Crazy weather, global warming, government out of control, Iraq…Ugly times, Barbara reflected, slowing down to turn onto Greenhill Road.

“I hate to get Bailey involved before we even know if we'll have a case to defend,” Barbara said on Frank's porch a little later after they had laid out the plans for the coming weeks. “But, neither do I want to wait any longer. I've noticed that November comes charging along pretty fast.”

“We shouldn't wait,” Frank agreed. “We're in, and I assume a charge will come along.”

“Right. Hoggarth's questions will give us an idea about what they have. There's no forensic evidence to link David with either death. No DNA, no fibers, no eyewitness, nothing.”

“So they rely on opportunity and motive,” Frank said. “Many cases have been won on no more than that.”

“I know. But I also know it's easier to shoot down a case with no more than that. I'm counting on nothing more turning up. Maybe that's too strong. I'm hoping nothing more turns up. It sure would be fine if Robert had been the kind of guy who makes bitter enemies with murder in their hearts, but there's no sign of that. A go-along, get-along sort of guy, everyone's pal. No doubt a little corruption, some shady deals along the way, maybe influence peddling, money under the table, a bit of philandering. But nothing really big-time.”

Frank went inside to make a peach cobbler, and she continued to sit on his porch, surveying his garden. Weedless, neat, beautifully tended. She compared it to the garden in Darren's yard, and had to fight back a surge of guilt. She had weeded it half-heartedly a time or two during Darren's absence, but mostly she had forgotten it. A garden needed constant weeding, she had come to realize. Abruptly, she stood and went inside for a glass of wine.

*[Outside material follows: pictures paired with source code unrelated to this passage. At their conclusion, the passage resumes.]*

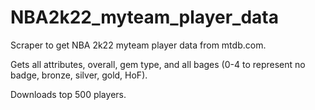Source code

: # NBA2k22_myteam_player_data

Scraper to get NBA 2k22 myteam player data from mtdb.com.

Gets all attributes, overall, gem type, and all bages (0-4 to represent no badge, bronze, silver, gold, HoF).

Downloads top 500 players.
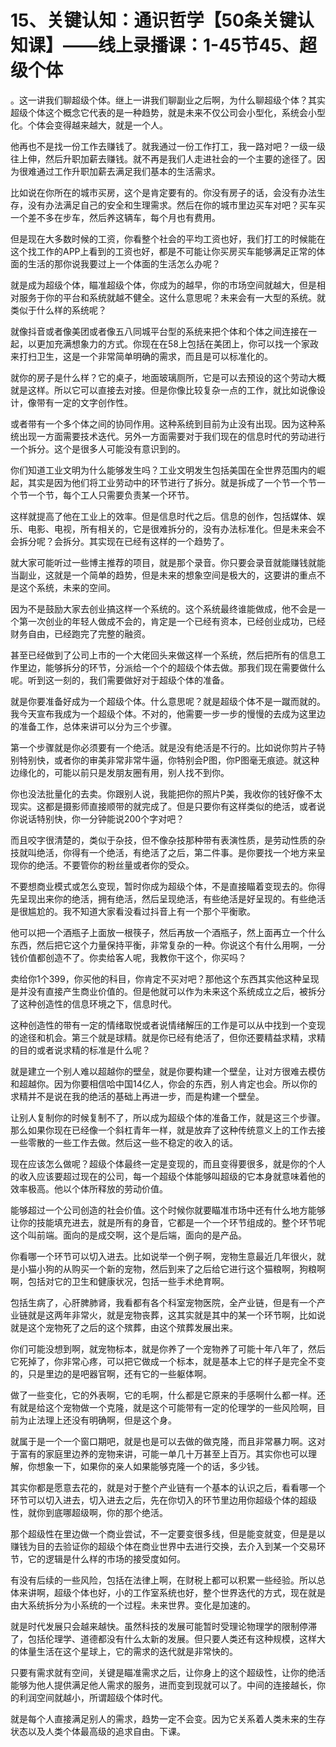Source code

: # 15、关键认知：通识哲学【50条关键认知课】——线上录播课：1-45节45、超级个体

。这一讲我们聊超级个体。继上一讲我们聊副业之后啊，为什么聊超级个体？其实超级个体这个概念它代表的是一种趋势，就是未来不仅公司会小型化，系统会小型化。个体会变得越来越大，就是一个人。

他再也不是找一份工作去赚钱了。就我通过一份工作打工，我一路对吧？一级一级往上伸，然后升职加薪去赚钱。就不再是我们人走进社会的一个主要的途径了。因为很难通过工作升职加薪去满足我们基本的生活需求。

比如说在你所在的城市买房，这个是肯定要有的。你没有房子的话，会没有办法生存，没有办法满足自己的安全和生理需求。然后在你的城市里边买车对吧？买车买一个差不多在步车，然后养这辆车，每个月也有费用。

但是现在大多数时候的工资，你看整个社会的平均工资也好，我们打工的时候能在这个找工作的APP上看到的工资也好，都是不可能让你买房买车能够满足正常的体面的生活的那你说我要过上一个体面的生活怎么办呢？

就是成为超级个体，瞄准超级个体，你成为的越早，你的市场空间就越大，但是相对服务于你的平台和系统就越不健全。这什么意思呢？未来会有一大型的系统。就类似于什么样的系统呢？

就像抖音或者像美团或者像五八同城平台型的系统来把个体和个体之间连接在一起，以更加充满想象力的方式。你现在在58上包括在美团上，你可以找一个家政来打扫卫生，这是一个非常简单明确的需求，而且是可以标准化的。

就你的房子是什么样？它的桌子，地面玻璃厕所，它是可以去预设的这个劳动大概就是这样。所以它可以直接去对接。但是你像比较复杂一点的工作，就比如说像设计，像带有一定的文字创作性。

或者带有一个多个体之间的协同作用。这种系统到目前为止没有出现。因为这种系统出现一方面需要技术迭代。另外一方面需要对于我们现在的信息时代的劳动进行一个拆分。这个是很多人可能没有意识到的。

你们知道工业文明为什么能够发生吗？工业文明发生包括美国在全世界范围内的崛起，其实是因为他们将工业劳动中的环节进行了拆分。就是拆成了一个节一个节一个节一个节，每个工人只需要负责某一个环节。

这样就提高了他在工业上的效率。但是信息时代之后。信息的创作，包括媒体、娱乐、电影、电视，所有相关的，它是很难拆分的，没有办法标准化。但是未来会不会拆分呢？会拆分。其实现在已经有这样的一个趋势了。

就大家可能听过一些博主推荐的项目，就是那个录音。你只要会录音就能赚钱就能当副业，这就是一个简单的趋势，但是未来的想象空间是极大的，这要讲的重点不是这个系统，未来的空间。

因为不是鼓励大家去创业搞这样一个系统的。这个系统最终谁能做成，他不会是一个第一次创业的年轻人做成不会的，肯定是一个已经有资本，已经创业成功，已经财务自由，已经跑完了完整的融资。

甚至已经做到了公司上市的一个大佬回头来做这样一个系统，然后把所有的信息工作里边，能够拆分的环节，分派给一个个的超级个体去做。那我们现在需要做什么呢。听到这一刻的，我们需要做好对于超级个体的准备。

就是你要准备好成为一个超级个体。什么意思呢？就是超级个体不是一蹴而就的。我今天宣布我成为一个超级个体。不对的，他需要一步一步的慢慢的去成为这里边的准备工作，总体来讲可以分为三个步骤。

第一个步骤就是你必须要有一个绝活。就是没有绝活是不行的。比如说你剪片子特别特别快，或者你的审美非常非常牛逼，你特别会P图，你P图毫无痕迹。就这种边缘化的，可能以前只是发朋友圈有用，别人找不到你。

你也没法批量化的去卖。你跟别人说，我能把你的照片P美，我收你的钱好像不太现实。这都是摄影师直接顺带的就完成了。但是只要你有这样类似的绝活，或者说你说话特别快，你一分钟能说200个字对吧？

而且咬字很清楚的，类似于杂技，但不像杂技那种带有表演性质，是劳动性质的杂技就叫绝活，你得有一个绝活，有绝活了之后，第二件事。是你要找一个地方来呈现你的绝活。不要管你的粉丝量或者你的受众。

不要想商业模式或怎么变现，暂时你成为超级个体，不是直接瞄着变现去的。你得先呈现出来你的绝活，拥有绝活，然后呈现绝活，有些绝活是好呈现的。有些绝活是很尴尬的。我不知道大家看没看过抖音上有一个那个平衡歌。

他可以把一个酒瓶子上面放一根筷子，然后再放一个酒瓶子，然上面再立一个什么东西，然后把它这个力量保持平衡，非常复杂的一种。你说这个有什么用啊，一分钱价值都创造不了。你卖给客人呢，我教你干这个，你买吗？

卖给你1个399，你买他的科目，你肯定不买对吧？那他这个东西其实他这种呈现是并没有直接产生商业价值的。但是他就可以作为未来这个系统成立之后，被拆分了这种创造性的信息环境之下，信息时代。

这种创造性的带有一定的情绪取悦或者说情绪解压的工作是可以从中找到一个变现的途径和机会。第三个就是球精。就是你已经有绝活了，但你还要精益求精，求精的目的或者说求精的标准是什么呢？

就是建立一个别人难以超越你的壁垒，就是你要构建一个壁垒，让对方很难去模仿和超越你。因为你要相信哈中国14亿人，你会的东西，别人肯定也会。所以你的求精并不是说在我的绝活的基础上再进一步，而是构建一个壁垒。

让别人复制你的时候复制不了，所以成为超级个体的准备工作，就是这三个步骤。那么如果你现在已经像一个斜杠青年一样，就是放弃了这种传统意义上的工作去接一些零散的一些工作去做。然后这一些不稳定的收入的话。

现在应该怎么做呢？超级个体最终一定是变现的，而且变得要很多，就是你的个人的收入应该要超过现在的公司，每一个超级个体能够叫超级的它本身就意味着他的效率极高。他以个体所释放的劳动价值。

能够超过一个公司创造的社会价值。这个时候你就要瞄准市场中还有什么地方能够让你的技能填充进去，就是所有的身音，它都是一个一个环节组成的。整个环节呢这个叫前端。面向的是成交啊，这个是后端，面向的是产品。

你看哪一个环节可以切入进去。比如说举一个例子啊，宠物生意最近几年很火，就是小猫小狗的从购买一个新的宠物，然后到来了之后给它进行这个猫粮啊，狗粮啊啊，包括对它的卫生和健康状况，包括一些手术绝育啊。

包括生病了，心肝脾肺肾，我看都有各个科室宠物医院，全产业链，但是有一个产业链就是这两年非常火，就是宠物丧葬，这其实就是其中的某一个环节啊，比如说就是这个宠物死了之后的这个殡葬，由这个殡葬发展出来。

你们可能没想到啊，就宠物标本，就是你养了一个宠物养了可能十年八年了，然后它死掉了，你非常心疼，可以把它做成一个标本，就是基本上它的样子是完全不变的，只是里边的是吧器官啊，还有它的一些躯体啊。

做了一些变化，它的外表啊，它的毛啊，什么都是它原来的手感啊什么都一样。还有就是给这个宠物做一个克隆，就是这个可能带有一定的伦理学的一些风险啊，目前为止法理上还没有明确啊，但是这个身。

就属于是一个一个窗口期吧，就是也是可以去做的做克隆，而且非常暴力啊。这对于富有的家庭里边养的宠物来讲，可能一单几十万甚至上百万。其实你也可以理解，你想象一下，如果你的亲人如果能够克隆一个的话，多少钱。

其实你都是愿意去花的，就是对于整个产业链有一个基本的认识之后，看看哪一个环节可以切入进去，切入进去之后，先在你切入的环节里边用你超级个体的超级性，就你到底哪超级啊，你的那个绝活。

那个超级性在里边做一个商业尝试，不一定要变很多线，但是能变就变，但是是以赚钱为目的去验证你的超级个体在商业世界中去进行交换，去介入到某一个交易环节，它的逻辑是什么样的市场的接受度如何。

有没有后续的一些风险，包括在法律上啊，在财税上都可以积累一些经验。所以总体来讲啊，超级个体也好，小的工作室系统也好，整个世界迭代的方式，现在就是由大系统拆分为小系统的一个过程。未来世界。变化是加速的。

就是时代发展只会越来越快。虽然科技的发展可能暂时受理论物理学的限制停滞了，包括伦理学、道德都没有什么太新的发展。但只要人类还有这种规模，这样大的体量生活在这个星球上，它的需求的迭代就是非常快的。

只要有需求就有空间，关键是瞄准需求之后，让你身上的这个超级性，让你的绝活能够为他人提供满足他人需求的服务，进而变到现就可以了。中间的连接越长，你的利润空间就越小，所谓超级个体时代。

就是每个人直接满足别人的需求，趋势一定不会变。因为它关系着人类未来的生存状态以及人类个体最高级的追求自由。下课。

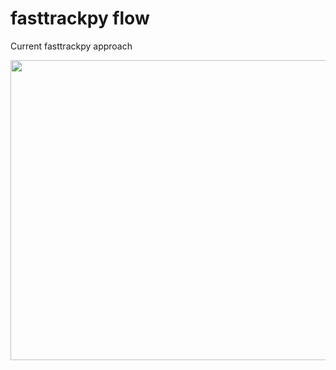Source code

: fasttrackpy flow
================

Current fasttrackpy approach

<div>

<p>

<img src="workflow_files/figure-commonmark/dot-figure-1.png"
style="width:7in;height:5in" data-fig-pos="H" />

</p>

</div>
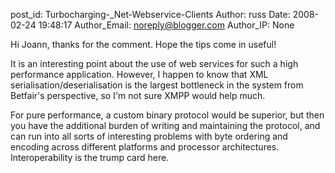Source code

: post_id: Turbocharging-_Net-Webservice-Clients
Author: russ
Date: 2008-02-24 19:48:17
Author_Email: noreply@blogger.com
Author_IP: None

Hi Joann, thanks for the comment. Hope the tips come in useful!

It is an interesting point about the use of web services for such a high
performance application. However, I happen to know that XML
serialisation/deserialisation is the largest bottleneck in the system from
Betfair's perspective, so I'm not sure XMPP would help much.

For pure performance, a custom binary protocol would be superior, but then you
have the additional burden of writing and maintaining the protocol, and can
run into all sorts of interesting problems with byte ordering and encoding
across different platforms and processor architectures. Interoperability is
the trump card here.
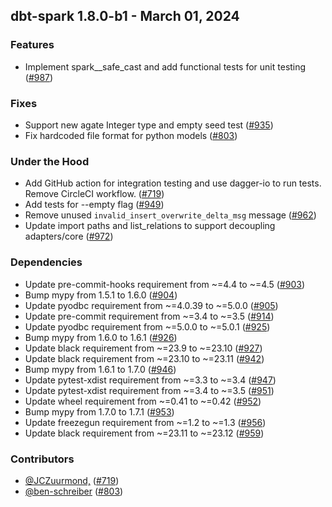 ## dbt-spark 1.8.0-b1 - March 01, 2024

### Features

- Implement spark__safe_cast and add functional tests for unit testing ([#987](https://github.com/dbt-labs/dbt-spark/issues/987))

### Fixes

- Support new agate Integer type and empty seed test ([#935](https://github.com/dbt-labs/dbt-spark/issues/935))
- Fix hardcoded file format for python models ([#803](https://github.com/dbt-labs/dbt-spark/issues/803))

### Under the Hood

- Add GitHub action for integration testing and use dagger-io to run tests. Remove CircleCI workflow. ([#719](https://github.com/dbt-labs/dbt-spark/issues/719))
- Add tests for --empty flag ([#949](https://github.com/dbt-labs/dbt-spark/issues/949))
- Remove unused `invalid_insert_overwrite_delta_msg` message ([#962](https://github.com/dbt-labs/dbt-spark/issues/962))
- Update import paths and list_relations to support decoupling adapters/core ([#972](https://github.com/dbt-labs/dbt-spark/issues/972))

### Dependencies

- Update pre-commit-hooks requirement from ~=4.4 to ~=4.5 ([#903](https://github.com/dbt-labs/dbt-spark/pull/903))
- Bump mypy from 1.5.1 to 1.6.0 ([#904](https://github.com/dbt-labs/dbt-spark/pull/904))
- Update pyodbc requirement from ~=4.0.39 to ~=5.0.0 ([#905](https://github.com/dbt-labs/dbt-spark/pull/905))
- Update pre-commit requirement from ~=3.4 to ~=3.5 ([#914](https://github.com/dbt-labs/dbt-spark/pull/914))
- Update pyodbc requirement from ~=5.0.0 to ~=5.0.1 ([#925](https://github.com/dbt-labs/dbt-spark/pull/925))
- Bump mypy from 1.6.0 to 1.6.1 ([#926](https://github.com/dbt-labs/dbt-spark/pull/926))
- Update black requirement from ~=23.9 to ~=23.10 ([#927](https://github.com/dbt-labs/dbt-spark/pull/927))
- Update black requirement from ~=23.10 to ~=23.11 ([#942](https://github.com/dbt-labs/dbt-spark/pull/942))
- Bump mypy from 1.6.1 to 1.7.0 ([#946](https://github.com/dbt-labs/dbt-spark/pull/946))
- Update pytest-xdist requirement from ~=3.3 to ~=3.4 ([#947](https://github.com/dbt-labs/dbt-spark/pull/947))
- Update pytest-xdist requirement from ~=3.4 to ~=3.5 ([#951](https://github.com/dbt-labs/dbt-spark/pull/951))
- Update wheel requirement from ~=0.41 to ~=0.42 ([#952](https://github.com/dbt-labs/dbt-spark/pull/952))
- Bump mypy from 1.7.0 to 1.7.1 ([#953](https://github.com/dbt-labs/dbt-spark/pull/953))
- Update freezegun requirement from ~=1.2 to ~=1.3 ([#956](https://github.com/dbt-labs/dbt-spark/pull/956))
- Update black requirement from ~=23.11 to ~=23.12 ([#959](https://github.com/dbt-labs/dbt-spark/pull/959))

### Contributors
- [@JCZuurmond,](https://github.com/JCZuurmond,) ([#719](https://github.com/dbt-labs/dbt-spark/issues/719))
- [@ben-schreiber](https://github.com/ben-schreiber) ([#803](https://github.com/dbt-labs/dbt-spark/issues/803))
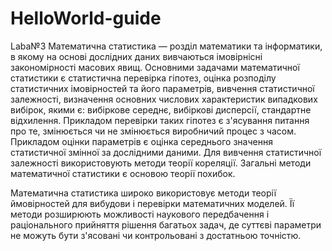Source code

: # HelloWorld-guide
Laba№3
Математична статистика — розділ математики та інформатики, в якому на основі дослідних даних вивчаються імовірнісні закономірності масових явищ. Основними задачами математичної статистики є статистична перевірка гіпотез, оцінка розподілу статистичних імовірностей та його параметрів, вивчення статистичної залежності, визначення основних числових характеристик випадкових вибірок, якими є: вибіркове середнє, вибіркові дисперсії, стандартне відхилення. Прикладом перевірки таких гіпотез є з'ясування питання про те, змінюється чи не змінюється виробничий процес з часом. Прикладом оцінки параметрів є оцінка середнього значення статистичної змінної за дослідними даними. Для вивчення статистичної залежності використовують методи теорії кореляції. Загальні методи математичної статистики є основою теорії похибок.

Математична статистика широко використовує методи теорії ймовірностей для вибудови і перевірки математичних моделей. Її методи розширюють можливості наукового передбачення і раціонального прийняття рішення багатьох задач, де суттєві параметри не можуть бути з'ясовані чи контрольовані з достатньою точністю.
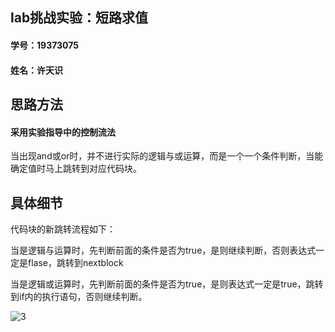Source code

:## lab挑战实验：短路求值

#### 学号：19373075

#### 姓名：许天识

## 思路方法

#### 采用实验指导中的控制流法

当出现and或or时，并不进行实际的逻辑与或运算，而是一个一个条件判断，当能确定值时马上跳转到对应代码块。

## 具体细节

代码块的新跳转流程如下：

当是逻辑与运算时，先判断前面的条件是否为true，是则继续判断，否则表达式一定是flase，跳转到nextblock

当是逻辑或运算时，先判断前面的条件是否为true，是则表达式一定是true，跳转到if内的执行语句，否则继续判断。

![3](D:\大三课件\编译原理\实验\images\3.png)
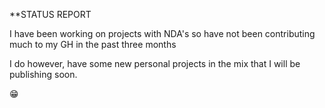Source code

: **STATUS REPORT

I have been working on projects with NDA's so have not been contributing much to my GH in the past three months 
  
I do however, have some new personal projects in the mix that I will be publishing soon.

😁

That evening they had what Frank called an old-fashioned country dinner—ham, potato salad, a green salad, snap beans, sliced tomatoes and corn bread, topped with a peach cobbler. He had made an incredible amount of everything. There were plenty of leftovers for the noncooks.

As they ate Todd talked excitedly about the science project he had decided to put together. “See, it's going to be in two parts, a slide show of the glaciers and how much they've melted already, and how much the sea ice has melted. You know, polar bear habitat. With commentary. That's part one. For the other part I need two clear glass things, jars or something, with straight sides, and the same size. I'll put a brick or something like that with a block of ice on it in one, and the same size ice in the other one, not on anything. Then fill them both to the same level with salt water. One represents sea ice and the other one glaciers on land. Then let the ice melt. Sea ice won't make the water rise, but the melting glacier will. Then I'll measure the salinity again to show that it's not as salty as before, and that kills a lot of things that live in salt water. Climate-change demonstration.”

He looked triumphant and obviously enjoyed the approval the others voiced for his project. “You're doing your part,” Frank said. “That's a very fine project. If you need help finding your containers, give me a call. I have plenty of time to help you scout them out.”